I’m a Street addict, and Meredith Whitney has the good stuff. If you recall, a veritable witch’s brew wafted around her 31 October 2007 report on Citigroup ©, predicting Citigroup would cut its dividend because it was holding too much worthless paper. Some have said that Ms. Whitney is the Oracle of Wall Street. Some CEOs are probably still having nightmares of her flying around on a broom. Ms. Whitney has class and doesn’t call CEOs who cannot comprehend their own books liars, but rather errs on the safe side that they are just dullards. While Whitney had some rough spots, to put it politely, while trying to run her own hedge fund, let’s fast forward to her newest gloom-and-doom scrying—the impending collapse of the municipal bond bubble and her new book, Fate of the States: The New Geography of American Prosperity. I can imagine that there was a cauldron involved of some sort.
Regarding state subsidies that prop-up public pensions and the contrast with private investments that are of a sink-or-swim nature, this interview of her with Steve Forbes echoes the Nekromonger creed, “You get to keep what you kill.” Cf., the film Riddick. Satanists interested in finances will likely get a hoot out of the subtext in other more vanilla parts of the interview:
As Satanists, the poisonous fruit of irresponsibility is obvious. When there are artificially imposed safety nets the perilous heights people ascend to are not so daunting. Per Whitney an estimated $4 trillion in municipal bonds are very likely to default. As Whitney explains, the conventional thinking of investors that bond-holders are always first in line is not always the case, especially in a society that thrives on irresponsible borrowing: “They grab your wallet with the tears,” as Whitney says…. Speaking of irresponsible borrowing, what of the former cradle of Western civilization, Greece?
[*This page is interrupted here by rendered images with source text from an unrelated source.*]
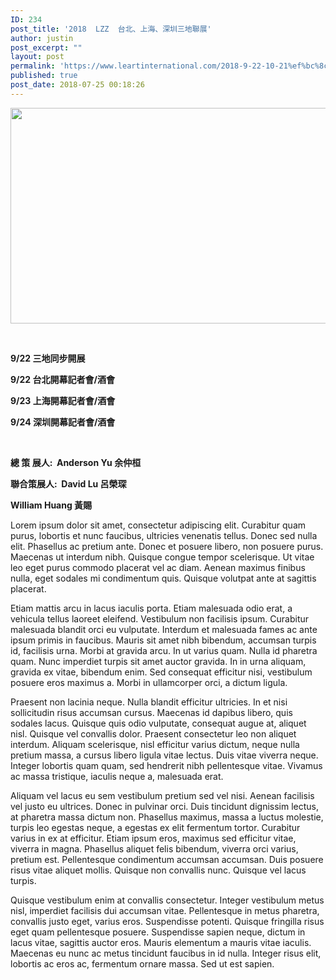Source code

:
 ```yaml
---
ID: 234
post_title: '2018  LZZ  台北、上海、深圳三地聯展'
author: justin
post_excerpt: ""
layout: post
permalink: 'https://www.leartinternational.com/2018-9-22-10-21%ef%bc%8c%e5%8f%b0%e5%8c%97%ef%bc%8c%e4%b8%8a%e6%b5%b7%ef%bc%8c%e6%b7%b1%e5%9c%b3-%e4%b8%89%e5%9c%b0%e8%81%af%e5%b1%95/'
published: true
post_date: 2018-07-25 00:18:26
---
```

<img class="alignnone wp-image-654 " src="https://www.leartinternational.com/wordpress/wp-content/uploads/2018/08/06-1024x486.jpg" alt="" width="727" height="345" />

&nbsp;

<strong>9/22 三地同步開展</strong>

<strong>9/22 台北開幕記者會/酒會</strong>

<strong>9/23 上海開幕記者會/酒會</strong>

<strong>9/24 深圳開幕記者會/酒會</strong>

&nbsp;

<strong>總 策 展人:  Anderson Yu 余仲桓</strong>

<strong>聯合策展人:  David Lu 呂榮琛</strong>

<strong>William Huang 黃賜</strong>


Lorem ipsum dolor sit amet, consectetur adipiscing elit. Curabitur quam purus, lobortis et nunc faucibus, ultricies venenatis tellus. Donec sed nulla elit. Phasellus ac pretium ante. Donec et posuere libero, non posuere purus. Maecenas ut interdum nibh. Quisque congue tempor scelerisque. Ut vitae leo eget purus commodo placerat vel ac diam. Aenean maximus finibus nulla, eget sodales mi condimentum quis. Quisque volutpat ante at sagittis placerat.

Etiam mattis arcu in lacus iaculis porta. Etiam malesuada odio erat, a vehicula tellus laoreet eleifend. Vestibulum non facilisis ipsum. Curabitur malesuada blandit orci eu vulputate. Interdum et malesuada fames ac ante ipsum primis in faucibus. Mauris sit amet nibh bibendum, accumsan turpis id, facilisis urna. Morbi at gravida arcu. In ut varius quam. Nulla id pharetra quam. Nunc imperdiet turpis sit amet auctor gravida. In in urna aliquam, gravida ex vitae, bibendum enim. Sed consequat efficitur nisi, vestibulum posuere eros maximus a. Morbi in ullamcorper orci, a dictum ligula.

Praesent non lacinia neque. Nulla blandit efficitur ultricies. In et nisi sollicitudin risus accumsan cursus. Maecenas id dapibus libero, quis sodales lacus. Quisque quis odio vulputate, consequat augue at, aliquet nisl. Quisque vel convallis dolor. Praesent consectetur leo non aliquet interdum. Aliquam scelerisque, nisl efficitur varius dictum, neque nulla pretium massa, a cursus libero ligula vitae lectus. Duis vitae viverra neque. Integer lobortis quam quam, sed hendrerit nibh pellentesque vitae. Vivamus ac massa tristique, iaculis neque a, malesuada erat.

Aliquam vel lacus eu sem vestibulum pretium sed vel nisi. Aenean facilisis vel justo eu ultrices. Donec in pulvinar orci. Duis tincidunt dignissim lectus, at pharetra massa dictum non. Phasellus maximus, massa a luctus molestie, turpis leo egestas neque, a egestas ex elit fermentum tortor. Curabitur varius in ex at efficitur. Etiam ipsum eros, maximus sed efficitur vitae, viverra in magna. Phasellus aliquet felis bibendum, viverra orci varius, pretium est. Pellentesque condimentum accumsan accumsan. Duis posuere risus vitae aliquet mollis. Quisque non convallis nunc. Quisque vel lacus turpis.

Quisque vestibulum enim at convallis consectetur. Integer vestibulum metus nisl, imperdiet facilisis dui accumsan vitae. Pellentesque in metus pharetra, convallis justo eget, varius eros. Suspendisse potenti. Quisque fringilla risus eget quam pellentesque posuere. Suspendisse sapien neque, dictum in lacus vitae, sagittis auctor eros. Mauris elementum a mauris vitae iaculis. Maecenas eu nunc ac metus tincidunt faucibus in id nulla. Integer risus elit, lobortis ac eros ac, fermentum ornare massa. Sed ut est sapien.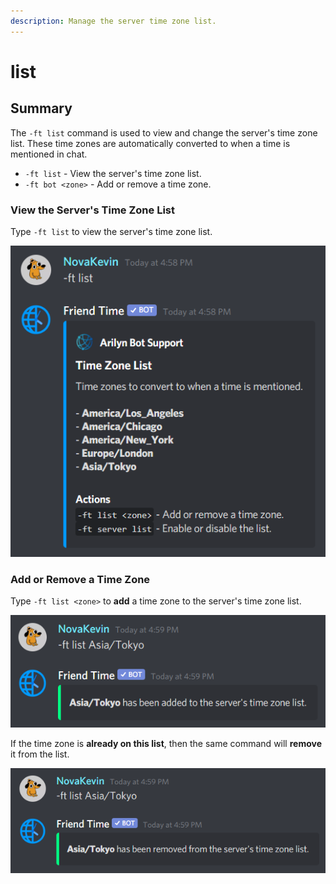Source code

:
 ```yaml
---
description: Manage the server time zone list.
---
```


# list

## Summary

The `-ft list` command is used to view and change the server's time zone list. These time zones are automatically converted to when a time is mentioned in chat.

* `-ft list` - View the server's time zone list.
* `-ft bot <zone>` - Add or remove a time zone.

### View the Server's Time Zone List

Type `-ft list` to view the server's time zone list.

![](../../.gitbook/assets/image%20%2850%29.png)

### Add or Remove a Time Zone

Type `-ft list <zone>` to **add** a time zone to the server's time zone list.

![](../../.gitbook/assets/image%20%2866%29.png)

If the time zone is **already on this list**, then the same command will **remove** it from the list.

![](../../.gitbook/assets/image%20%2859%29.png)





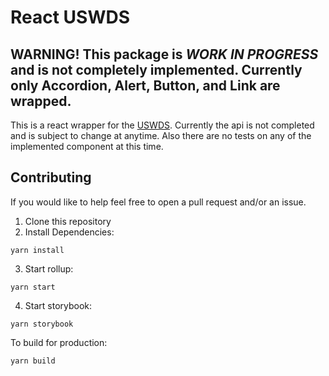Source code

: # React USWDS

## WARNING! This package is *WORK IN PROGRESS* and is not completely implemented. Currently only Accordion, Alert, Button, and Link are wrapped.

This is a react wrapper for the [USWDS](https://designsystem.digital.gov/). Currently the api is not completed and is subject to change at anytime. Also there are no tests on any of the implemented component at this time.

## Contributing

If you would like to help feel free to open a pull request and/or an issue.

1. Clone this repository
2. Install Dependencies:
```
yarn install
```
3. Start rollup:
```
yarn start
```
4. Start storybook:
```
yarn storybook
```

To build for production:
```
yarn build
```
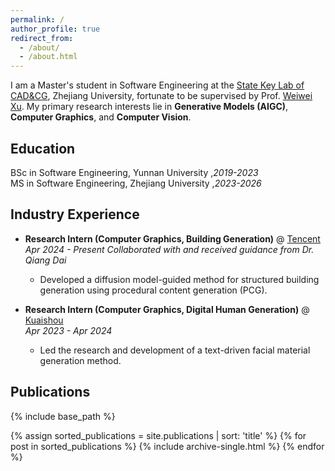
 ```yaml
---
permalink: /
author_profile: true
redirect_from: 
  - /about/
  - /about.html
---
```

I am a Master's student in Software Engineering at the [State Key Lab of CAD&CG](http://www.cad.zju.edu.cn/#), Zhejiang University, fortunate to be supervised by Prof. [Weiwei Xu](http://www.cad.zju.edu.cn/home/weiweixu/). My primary research interests lie in **Generative Models (AIGC)**, **Computer Graphics**, and **Computer Vision**.

## Education
BSc in Software Engineering,  Yunnan University  ,*2019-2023* <br>
MS  in Software Engineering, Zhejiang University ,*2023-2026*

## Industry Experience
* **Research Intern (Computer Graphics, Building Generation)** @ [Tencent](https://www.tencent.com/en-us/index.html)<br>
    *Apr 2024 - Present Collaborated with and received guidance from Dr. Qiang Dai*
    * Developed a diffusion model-guided method for structured building generation using procedural content generation (PCG).
      

* **Research Intern (Computer Graphics, Digital Human Generation)** @ [Kuaishou](https://ir.kuaishou.com/)<br>
    *Apr 2023 - Apr 2024*
    * Led the research and development of a text-driven facial material generation method.

## Publications
{% include base_path %}

<!-- Render publications in alphabetical order by title -->
{% assign sorted_publications = site.publications | sort: 'title' %}
{% for post in sorted_publications %}
  {% include archive-single.html %}
{% endfor %}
The Greek crisis is really a blip on the radar, considering some of the statistics and projections concerning the U.S.A. According to the U.S. Bureau of Labor Statistics, no more than 70% of grown men in America work. Authors such as ATOL’s “Spengler” (David P. Goldman) wonder, “What do they live off?” The answer, of course, is the hard-earned money of society’s productive members. As David P. Goldman writes in the Asia Times, “In the near term, the Greek example probably will discourage populism. In the longer term, the rancor of the spongers threatens the political fabric of the United States as well as Western Europe. The failure of debt-fueled populism in the Third World raises the risks of similar crises elsewhere.”
You can set your watch and warrant on it that “We the People” will go broke bailing out the spongers, and “austerity” will be the catchword of the 21st Century. The poisonous fruit of the tree of irresponsibility eventually poisons all. “Satan represents responsibility to the responsible instead of concern for psychic vampires!” But alas, policy-makers have fallen in love with having a voting bloc beholden to them for goodies. One can imagine that the U.S. will be vampirized and discarded like a desiccated husk. As some say, worse is better.
—Satanist D.P.R.K.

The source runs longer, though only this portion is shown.